They talked for hours on the dust-covered floor as a silk glove surrounded the house. The evening conversation turned to ghost stories, of old fairy tales and the mythology books that Skyla used to read with Melissa.

“Um… Doesn’t the church up there frown on stuff like that?” Dale asked.

“Yeah,” she said. “It was a bootleg book that her father bought for her from a traveling merchant. It was pretty interesting, actually. She made me swear to secrecy.”

Dale made a skeptical face.

“No, I’m serious,” she said, eyes wide with conspiracy. “I know one kid whose entire family was jailed because he’d shown some pamphlet to another kid about some religion where they worshiped elephants.”

“Have you ever even
seen
an elephant?” Dale yawned.

“No,” she said wistfully. “But I hear they’re
huge.
Bigger than a horse, or even a capybara.”

Dale laughed.

“What?”

“Nothing,” he said. “You’re right, they are much bigger than a capybara. Why don’t you tell me one of the stories from that book.”

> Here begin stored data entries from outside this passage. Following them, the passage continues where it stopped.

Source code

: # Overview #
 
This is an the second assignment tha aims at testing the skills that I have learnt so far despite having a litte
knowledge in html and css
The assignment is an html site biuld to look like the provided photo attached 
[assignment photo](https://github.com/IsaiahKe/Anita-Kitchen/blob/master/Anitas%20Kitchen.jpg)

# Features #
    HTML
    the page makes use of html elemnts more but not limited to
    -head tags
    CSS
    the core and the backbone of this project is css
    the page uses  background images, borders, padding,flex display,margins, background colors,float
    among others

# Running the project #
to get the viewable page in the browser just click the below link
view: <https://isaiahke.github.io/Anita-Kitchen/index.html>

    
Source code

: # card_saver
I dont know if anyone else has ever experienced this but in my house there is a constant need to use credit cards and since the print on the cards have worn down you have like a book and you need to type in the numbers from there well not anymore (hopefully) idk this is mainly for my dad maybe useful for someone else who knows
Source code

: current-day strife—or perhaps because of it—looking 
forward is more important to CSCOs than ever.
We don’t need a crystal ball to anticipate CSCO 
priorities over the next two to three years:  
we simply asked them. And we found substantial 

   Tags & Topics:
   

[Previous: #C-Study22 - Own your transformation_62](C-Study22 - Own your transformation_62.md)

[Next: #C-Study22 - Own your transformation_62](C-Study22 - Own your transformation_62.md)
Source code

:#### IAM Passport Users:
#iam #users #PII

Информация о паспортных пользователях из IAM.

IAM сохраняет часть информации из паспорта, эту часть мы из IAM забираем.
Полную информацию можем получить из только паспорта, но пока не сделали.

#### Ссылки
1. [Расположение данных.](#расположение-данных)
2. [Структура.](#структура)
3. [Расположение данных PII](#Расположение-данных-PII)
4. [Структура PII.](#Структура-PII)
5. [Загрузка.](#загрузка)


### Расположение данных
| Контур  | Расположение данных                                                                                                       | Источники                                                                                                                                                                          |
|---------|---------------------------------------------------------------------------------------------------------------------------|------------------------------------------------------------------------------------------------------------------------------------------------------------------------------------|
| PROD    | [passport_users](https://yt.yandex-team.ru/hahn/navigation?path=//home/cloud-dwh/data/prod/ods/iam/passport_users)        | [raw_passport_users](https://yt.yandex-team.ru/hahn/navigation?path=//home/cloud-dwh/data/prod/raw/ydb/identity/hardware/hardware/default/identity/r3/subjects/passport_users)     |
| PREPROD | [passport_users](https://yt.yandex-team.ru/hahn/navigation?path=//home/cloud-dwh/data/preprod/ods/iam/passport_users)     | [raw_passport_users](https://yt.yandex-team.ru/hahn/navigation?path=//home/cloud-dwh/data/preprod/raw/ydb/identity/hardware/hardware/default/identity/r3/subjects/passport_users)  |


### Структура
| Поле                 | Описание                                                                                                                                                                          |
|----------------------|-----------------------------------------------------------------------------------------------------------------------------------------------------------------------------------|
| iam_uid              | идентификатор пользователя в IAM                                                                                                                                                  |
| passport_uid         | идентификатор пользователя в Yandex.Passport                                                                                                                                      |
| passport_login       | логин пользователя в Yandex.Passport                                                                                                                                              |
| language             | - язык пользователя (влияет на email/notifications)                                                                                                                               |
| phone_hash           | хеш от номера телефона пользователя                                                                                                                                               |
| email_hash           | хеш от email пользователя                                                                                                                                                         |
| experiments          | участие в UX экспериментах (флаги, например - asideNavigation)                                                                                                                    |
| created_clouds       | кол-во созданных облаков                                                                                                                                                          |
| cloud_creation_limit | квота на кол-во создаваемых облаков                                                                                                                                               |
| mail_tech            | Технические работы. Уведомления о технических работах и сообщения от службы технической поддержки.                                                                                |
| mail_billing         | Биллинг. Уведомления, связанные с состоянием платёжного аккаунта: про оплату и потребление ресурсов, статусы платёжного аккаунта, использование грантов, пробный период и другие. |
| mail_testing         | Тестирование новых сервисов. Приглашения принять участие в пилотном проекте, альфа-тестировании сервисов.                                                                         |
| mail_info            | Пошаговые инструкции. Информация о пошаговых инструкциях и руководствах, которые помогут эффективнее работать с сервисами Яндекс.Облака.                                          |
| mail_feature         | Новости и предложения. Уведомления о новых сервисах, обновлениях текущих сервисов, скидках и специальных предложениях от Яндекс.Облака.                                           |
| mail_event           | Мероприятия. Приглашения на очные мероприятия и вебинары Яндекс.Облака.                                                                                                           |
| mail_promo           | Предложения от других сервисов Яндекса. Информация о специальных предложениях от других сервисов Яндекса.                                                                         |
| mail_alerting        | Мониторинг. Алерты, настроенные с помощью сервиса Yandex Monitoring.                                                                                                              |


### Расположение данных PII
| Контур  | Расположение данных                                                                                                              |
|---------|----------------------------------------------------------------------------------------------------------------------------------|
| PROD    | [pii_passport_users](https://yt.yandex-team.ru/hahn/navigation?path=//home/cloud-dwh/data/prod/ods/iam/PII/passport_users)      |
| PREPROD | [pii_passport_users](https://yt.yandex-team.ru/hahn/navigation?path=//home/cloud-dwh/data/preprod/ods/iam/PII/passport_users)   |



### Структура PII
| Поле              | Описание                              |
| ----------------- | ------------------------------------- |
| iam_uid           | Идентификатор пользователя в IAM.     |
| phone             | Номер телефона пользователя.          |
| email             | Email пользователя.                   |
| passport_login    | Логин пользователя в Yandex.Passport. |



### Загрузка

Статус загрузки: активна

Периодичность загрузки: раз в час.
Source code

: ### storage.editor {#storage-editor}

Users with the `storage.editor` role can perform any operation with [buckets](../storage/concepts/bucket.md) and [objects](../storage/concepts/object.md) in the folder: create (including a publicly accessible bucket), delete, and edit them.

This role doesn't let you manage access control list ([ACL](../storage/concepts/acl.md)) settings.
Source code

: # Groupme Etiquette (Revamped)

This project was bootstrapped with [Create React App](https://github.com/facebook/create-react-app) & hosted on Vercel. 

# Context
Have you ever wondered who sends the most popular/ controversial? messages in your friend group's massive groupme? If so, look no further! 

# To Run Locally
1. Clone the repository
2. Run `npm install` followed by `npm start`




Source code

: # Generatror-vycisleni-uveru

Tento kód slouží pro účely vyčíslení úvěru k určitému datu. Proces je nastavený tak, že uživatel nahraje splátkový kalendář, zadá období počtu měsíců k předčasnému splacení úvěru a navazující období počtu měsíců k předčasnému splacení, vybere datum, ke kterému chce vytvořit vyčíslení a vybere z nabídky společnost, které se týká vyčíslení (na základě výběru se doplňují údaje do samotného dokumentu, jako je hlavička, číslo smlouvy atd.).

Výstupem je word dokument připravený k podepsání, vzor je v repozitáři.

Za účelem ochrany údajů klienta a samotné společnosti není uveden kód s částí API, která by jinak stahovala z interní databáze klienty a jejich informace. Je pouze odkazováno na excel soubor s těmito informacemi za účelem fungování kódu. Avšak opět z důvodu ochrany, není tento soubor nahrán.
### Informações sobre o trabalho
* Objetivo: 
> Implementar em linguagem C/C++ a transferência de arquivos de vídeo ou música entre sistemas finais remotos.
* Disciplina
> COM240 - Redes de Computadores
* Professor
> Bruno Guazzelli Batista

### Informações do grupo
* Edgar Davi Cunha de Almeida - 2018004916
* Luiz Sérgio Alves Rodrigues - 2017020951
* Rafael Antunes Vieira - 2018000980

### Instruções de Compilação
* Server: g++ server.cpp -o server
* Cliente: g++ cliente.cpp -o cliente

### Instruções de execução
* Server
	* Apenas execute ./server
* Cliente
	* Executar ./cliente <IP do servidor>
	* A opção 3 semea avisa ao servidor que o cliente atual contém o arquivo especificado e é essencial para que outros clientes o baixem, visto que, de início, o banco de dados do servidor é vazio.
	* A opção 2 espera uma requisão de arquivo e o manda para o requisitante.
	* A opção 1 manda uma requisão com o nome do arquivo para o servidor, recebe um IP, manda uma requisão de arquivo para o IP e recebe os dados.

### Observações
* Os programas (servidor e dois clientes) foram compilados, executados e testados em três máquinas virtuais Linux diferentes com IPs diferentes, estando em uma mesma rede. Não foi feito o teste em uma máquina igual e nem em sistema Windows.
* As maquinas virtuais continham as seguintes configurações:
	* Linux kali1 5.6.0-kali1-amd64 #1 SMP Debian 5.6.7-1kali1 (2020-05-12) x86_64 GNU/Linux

She sent Dale to sleep with stories of the old gods, of myths and forbidden beliefs. She told of giant wolves and serpents that ate the roots of the World Tree. Outside, the fog rolled by like breath from a tired ghost.

*

Skyla yawned, her stomach growling. Standing guard was maybe the most boring thing she had ever done in her short life, and that was taking school into consideration. Dale had given her his wristwatch and now she sat staring at the second hand as it crawled by, each second taking longer than the last. Dale’s snoring was the only sound.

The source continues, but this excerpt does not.